# Squash blossoms!



## ChiKat (Aug 8, 2011)

I found a bundle of squash blossoms at the store today (my reaction: "Nelson can eat these!!!" *take picture* My sister:  )
Anyways, I want to buy them for the little guy but he'll probably eat 1-2 and the rest will go bad. So I'm trying to find recipes so I can eat them too 
Anyways, I thought it was cool that I found them! Are they a hit with your torts? 

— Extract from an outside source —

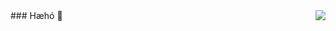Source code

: <img align="right" src="https://raw.githubusercontent.com/Saevar2000/Saevar2000/master/hello.gif" />
### Hæhó 🐰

They were also selling ziploc bags of spineless opuntia...which I snatched up for $1.49  I am so easily excited


----------



## dmmj (Aug 8, 2011)

actually I think he should be able to eat them all before they go bad.


----------



## ChiKat (Aug 8, 2011)

Oo really? How long do you think they will last? Should I put them in water? Just keep them refrigerated? Enlighten me!


----------



## dmmj (Aug 8, 2011)

If we are talking one of those bundles he will most likely eat them in a week or sooner, I would keep them refrigerated or use one of those produce bags.


----------



## ChiKat (Aug 8, 2011)

Great, thanks. I will have to go back and get them. 
I think I underestimate how much he can eat...I still think of him as a little baby  
I should start a thread where people post the size of their tortoise and pictures of how much they feed them.


----------



## pandacakes (Aug 8, 2011)

What kind of market did you find all that epicness at???


----------



## ChiKat (Aug 8, 2011)

It's called an "ethnic food market" and I go there mainly for fresh produce since it's so inexpensive there. They have a lot of imports and you can find pretty much anything there


----------



## Tom (Aug 8, 2011)

Out here in the South West we call those Mexican Grocery stores. We have a lot of them.


----------



## ChiKat (Aug 8, 2011)

It is indeed a Mexican grocery store


----------



## Isa (Aug 9, 2011)

Niceeee, I wish I could find a market that sells these! I am sure Nelson is going to have a feast


----------